Many others have never had residence papers. Mohammad Ullah, for example, who has to leave Pakistan after forty years. He was among the first generation of refugees who fled the violence following the 1979 Soviet invasion. At the time, five million Afghans fled to neighboring countries Pakistan and Iran. “We haven’t had it as tough as today in forty years,” he says from the arrest van that takes him to the border.

Sher Khan and his wife, daughters and daughter-in-law are also deported. They fled two years ago, after the Taliban took over. He does not want to say why they fled, as he will be registered by the Taliban after arrival. “We sold all our stuff at the time to start over in Pakistan. So we have no house there and no money.”

Hundreds of thousands of refugees

About 600,000 Afghans fled to Pakistan after the Taliban took power. None of them received valid residence papers and most of their visas have expired. The people who are now returning and being deported are mainly poor and less educated. About 25,000 Afghans waiting in Pakistan for US visas, including human rights activists and journalists, will not be deported, authorities say.

At the western border town of Chaman, a 2.5-hour drive from Quetta, there is a long line of trucks full of families and their belongings waiting to cross every day. A tent camp has been set up where people can stay until they can cross. Those who are deported must first be registered. Medical checks are also done.

Back and forth

Once you’re back in Afghanistan, you can’t just come back. Since November 1, all Afghans who want to go to Pakistan must have a passport and visa. Until then it was possible to go back and forth with a local identity card and this was very common for trade and short family visits.

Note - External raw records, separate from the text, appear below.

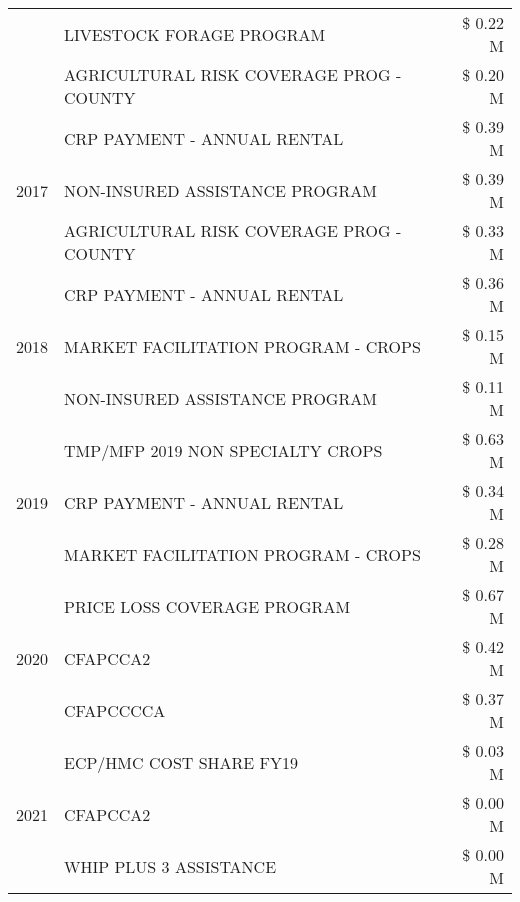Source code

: \begin{tabular}{llr}
 & LIVESTOCK FORAGE PROGRAM & \$ 0.22 M \\
 & AGRICULTURAL RISK COVERAGE PROG - COUNTY & \$ 0.20 M \\
\cline{1-3}
\multirow[t]{3}{*}{2017} & CRP PAYMENT - ANNUAL RENTAL & \$ 0.39 M \\
 & NON-INSURED ASSISTANCE PROGRAM & \$ 0.39 M \\
 & AGRICULTURAL RISK COVERAGE PROG - COUNTY & \$ 0.33 M \\
\cline{1-3}
\multirow[t]{3}{*}{2018} & CRP PAYMENT - ANNUAL RENTAL & \$ 0.36 M \\
 & MARKET FACILITATION PROGRAM - CROPS & \$ 0.15 M \\
 & NON-INSURED ASSISTANCE PROGRAM & \$ 0.11 M \\
\cline{1-3}
\multirow[t]{3}{*}{2019} & TMP/MFP 2019 NON SPECIALTY CROPS & \$ 0.63 M \\
 & CRP PAYMENT - ANNUAL RENTAL & \$ 0.34 M \\
 & MARKET FACILITATION PROGRAM - CROPS & \$ 0.28 M \\
\cline{1-3}
\multirow[t]{3}{*}{2020} & PRICE LOSS COVERAGE PROGRAM & \$ 0.67 M \\
 & CFAPCCA2 & \$ 0.42 M \\
 & CFAPCCCCA & \$ 0.37 M \\
\cline{1-3}
\multirow[t]{3}{*}{2021} & ECP/HMC COST SHARE FY19 & \$ 0.03 M \\
 & CFAPCCA2 & \$ 0.00 M \\
 & WHIP PLUS 3 ASSISTANCE & \$ 0.00 M \\
\cline{1-3}
\bottomrule
\end{tabular}
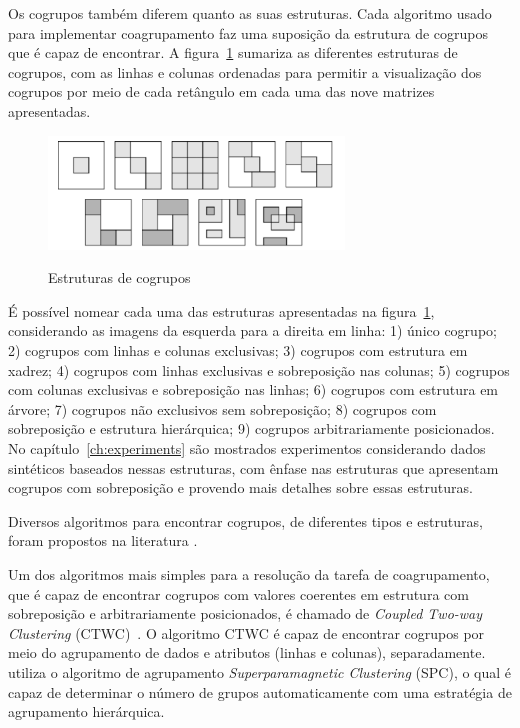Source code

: \documentclass[
    12pt,                %
    oneside,            %
    a4paper,            %
    english,            %
    brazil                %
    ]{abntex2ppgsi}
\begin{document}
Os cogrupos também diferem quanto as suas estruturas.
Cada algoritmo usado para implementar coagrupamento faz uma suposição da estrutura de cogrupos que é capaz de encontrar.
A figura~\ref{fig:bicstruct} sumariza as diferentes estruturas de cogrupos, com as linhas e colunas ordenadas para permitir a visualização dos cogrupos por meio de cada retângulo em cada uma das nove matrizes apresentadas.

\begin{figure}[H]
\centering
    \caption{Estruturas de cogrupos}
    \includegraphics[width=0.7\textwidth]{img/synteticBiclusters.png}
    \label{fig:bicstruct}
\end{figure}

É possível nomear cada uma das estruturas apresentadas na figura~\ref{fig:bicstruct}, considerando as imagens da esquerda para a direita em linha: 1) único cogrupo; 2) cogrupos com linhas e colunas exclusivas; 3) cogrupos com estrutura em xadrez; 4) cogrupos com linhas exclusivas e sobreposição nas colunas; 5) cogrupos com colunas exclusivas e sobreposição nas linhas; 6) cogrupos com estrutura em árvore; 7) cogrupos não exclusivos sem sobreposição; 8) cogrupos com sobreposição e estrutura hierárquica; 9) cogrupos arbitrariamente posicionados.
No capítulo~\ref{ch:experiments} são mostrados experimentos considerando dados sintéticos baseados nessas estruturas, com ênfase nas estruturas que apresentam cogrupos com sobreposição e provendo mais detalhes sobre essas estruturas.

Diversos algoritmos para encontrar cogrupos, de diferentes tipos e estruturas, foram propostos na literatura \cite{Tanay2005,Madeira2004}.

Um dos algoritmos mais simples para a resolução da tarefa de coagrupamento, que é capaz de encontrar cogrupos com valores coerentes em estrutura com sobreposição e arbitrariamente posicionados, é chamado de \textit{Coupled Two-way Clustering} (CTWC)~\cite{Getz2000}.
O algoritmo CTWC é capaz de encontrar cogrupos por meio do agrupamento de dados e atributos (linhas e colunas), separadamente.
 utiliza o algoritmo de agrupamento \textit{Superparamagnetic Clustering} (SPC), o qual é capaz de determinar o número de grupos automaticamente com uma estratégia de agrupamento hierárquica.
\end{document}
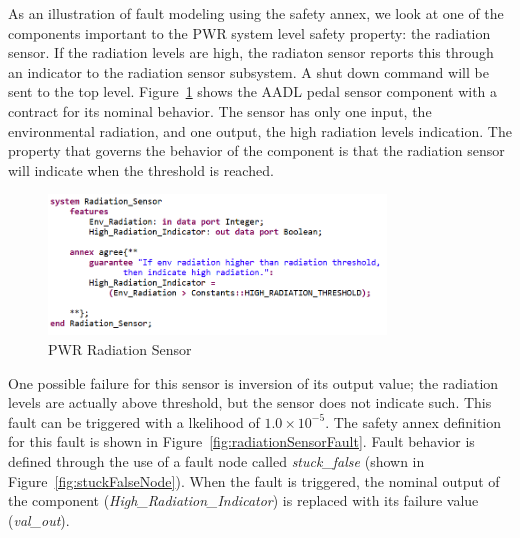 As an illustration of fault modeling using the safety annex, we look at one of the components important to the PWR system level safety property: the radiation sensor.  If the radiation levels are high, the radiaton sensor reports this through an indicator to the radiation sensor subsystem. A shut down command will be sent to the top level. Figure~\ref{fig:radiationSensor} shows the AADL pedal sensor component with a contract for its nominal behavior. The sensor has only one input, the environmental radiation, and one output, the high radiation levels indication. The property that governs the behavior of the component is that the radiation sensor will indicate when the threshold is reached.

\begin{figure}[h!]
	\begin{center}
		\includegraphics[width=0.8\textwidth]{images/radiationSensor.png}
		\caption{PWR Radiation Sensor}
		\label{fig:radiationSensor}
	\end{center}
\end{figure}

One possible failure for this sensor is inversion of its output value; the radiation levels are actually above threshold, but the sensor does not indicate such. This fault can be triggered with a lkelihood of $1.0\times 10^{-5}$. The safety annex definition for this fault is shown in Figure~\ref{fig:radiationSensorFault}. Fault behavior is defined through the use of a fault node called \textit{stuck\_false} (shown in Figure~\ref{fig:stuckFalseNode}).  When the fault is triggered, the nominal output of the component (\textit{High\_Radiation\_Indicator}) is replaced with its failure value (\textit{val\_out}). 

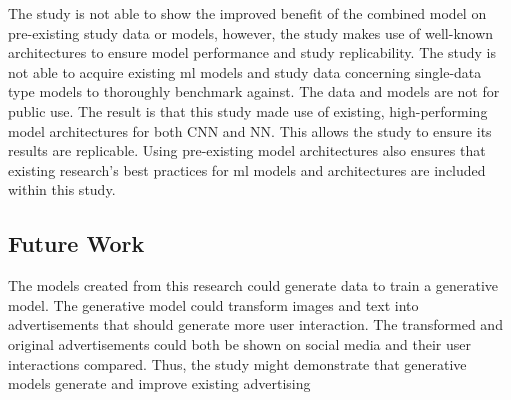 \documentclass[mksc,blindrev]{informs3} %
\begin{document}
The study is not able to show the improved benefit of the combined model on pre-existing study data or models, however, the study makes use of well-known architectures to ensure model performance and study replicability. The study is not able to acquire existing ml models and study data concerning single-data type models to thoroughly benchmark against. The data and models are not for public use. The result is that this study made use of existing, high-performing model architectures for both CNN and NN. This allows the study to ensure its results are replicable. Using pre-existing model architectures also ensures that existing research’s best practices for ml models and architectures are included within this study.

\subsection{Future Work}

The models created from this research could generate data to train a generative model. The generative model could transform images and text into advertisements that should generate more user interaction. The transformed and original advertisements could both be shown on social media and their user interactions compared. Thus, the study might demonstrate that generative models generate and  improve existing advertising






%
%
%



\end{document}
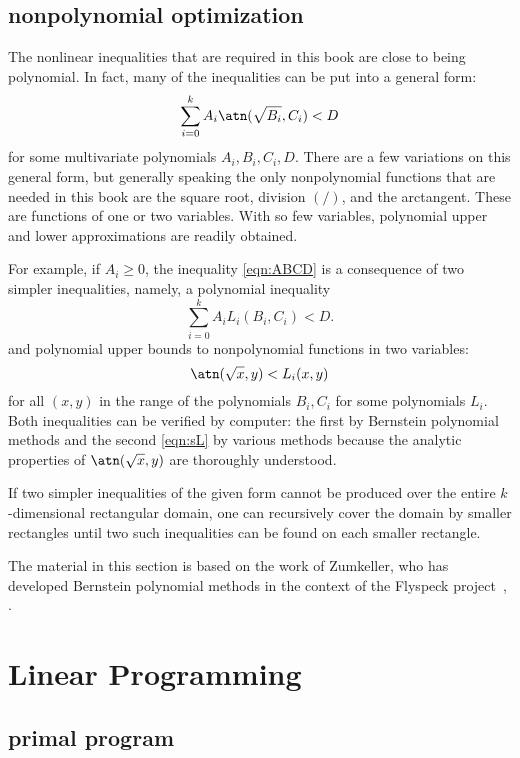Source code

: \subsection{nonpolynomial optimization}

The nonlinear inequalities that are required in this book are close to
being polynomial.  In fact, many  of the inequalities can be put into a
general form:
\begin{equation}\label{eqn:ABCD}
\sum_{i=0}^k A_i \atn(\sqrt{B_i},C_i) < D
\end{equation}
for some multivariate polynomials $A_i,B_i,C_i,D$.  There are a few
variations on this general form, but generally speaking the only
nonpolynomial functions that are needed in this book are the square
root, division $(/)$, and the arctangent.  These are functions of one
or two variables.  With so few variables, polynomial upper and lower
approximations are readily obtained.

For example, if $A_i\ge 0$, the inequality \eqref{eqn:ABCD} is a
consequence of two simpler inequalities, namely,  a polynomial inequality
\[
\sum_{i=0}^k A_i L_i(B_i,C_i) < D.
\]
and polynomial upper bounds to nonpolynomial functions in two variables:
\begin{equation}\label{eqn:sL}
\atn(\sqrt{x},y) < L_i(x,y)
\end{equation}
for all $(x,y)$ in the range of the polynomials $B_i,C_i$ for some
polynomials $L_i$.   Both inequalities can be verified by computer: the first
by Bernstein polynomial methods and the second
 \eqref{eqn:sL}  by various methods because 
the analytic properties of $\atn(\sqrt{x},y)$ are thoroughly
understood.

If two simpler inequalities of the given form cannot be produced over
the entire $k$-dimensional rectangular domain, one can recursively
cover the domain by smaller rectangles until two such inequalities can
be found on each smaller rectangle.

The material in this section is based on the work of Zumkeller, who
has developed Bernstein polynomial methods in the context of the
Flyspeck project~\cite{roland-thesis}, \cite{zumkeller-nonlinear}.


\section{Linear Programming}\label{sec:lp}

\subsection{primal program}

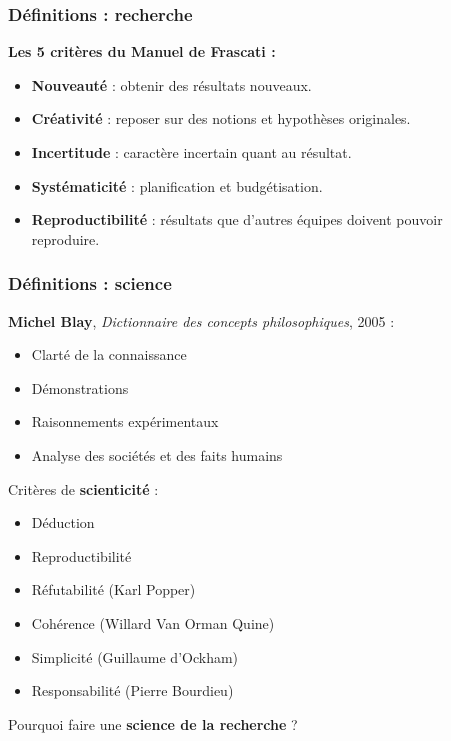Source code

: \documentclass[xcolor=dvipsnames]{beamer}
\begin{document}
	\begin{frame}
		\frametitle{Définitions : recherche}
		\textbf{Les 5 critères du Manuel de Frascati :}
		\begin{itemize}
			\item \textbf{Nouveauté} : obtenir des résultats nouveaux.
			\item \textbf{Créativité} : reposer sur des notions et hypothèses originales.
			\item \textbf{Incertitude} : caractère incertain quant au résultat.
			\item \textbf{Systématicité} : planification et budgétisation.
			\item \textbf{Reproductibilité} : résultats que d'autres équipes doivent pouvoir reproduire.
		\end{itemize}
	\end{frame}
	\begin{frame}
		\frametitle{Définitions : science}
		\textbf{Michel Blay}, \textit{Dictionnaire des concepts philosophiques}, 2005 :
		\begin{multicols}{2}
			\begin{itemize}
				\small
				\item Clarté de la connaissance
				\item Démonstrations
				\item Raisonnements expérimentaux
				\item Analyse des sociétés et des faits humains
			\end{itemize}
			\normalsize
		\end{multicols}
		Critères de \textbf{scienticité} :
		\begin{multicols}{2}
			\small
			\begin{itemize}
				\item Déduction
				\item Reproductibilité
				\item Réfutabilité (Karl Popper)
				\item Cohérence (Willard Van Orman Quine)
				\item Simplicité (Guillaume d'Ockham)
				\item Responsabilité (Pierre Bourdieu)
			\end{itemize}
		\end{multicols}
		\normalsize
		\begin{center}
			Pourquoi faire une \textbf{science de la recherche} ?
		\end{center}
	\end{frame}
\end{document}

With thousands of people arriving every day at both Chaman and the northern Torkham border, the Taliban are struggling to accommodate them. Aid agencies report a lack of food, water, sanitation, tents and blankets.

Mohammad Isa also knows that this awaits him and his family. “I have no house and will have to live in a tent. There is no school in a refugee camp. Life will be miserable there in the cold winter.”

With the collaboration of Hazif Ullah Sherani and Gul Zada.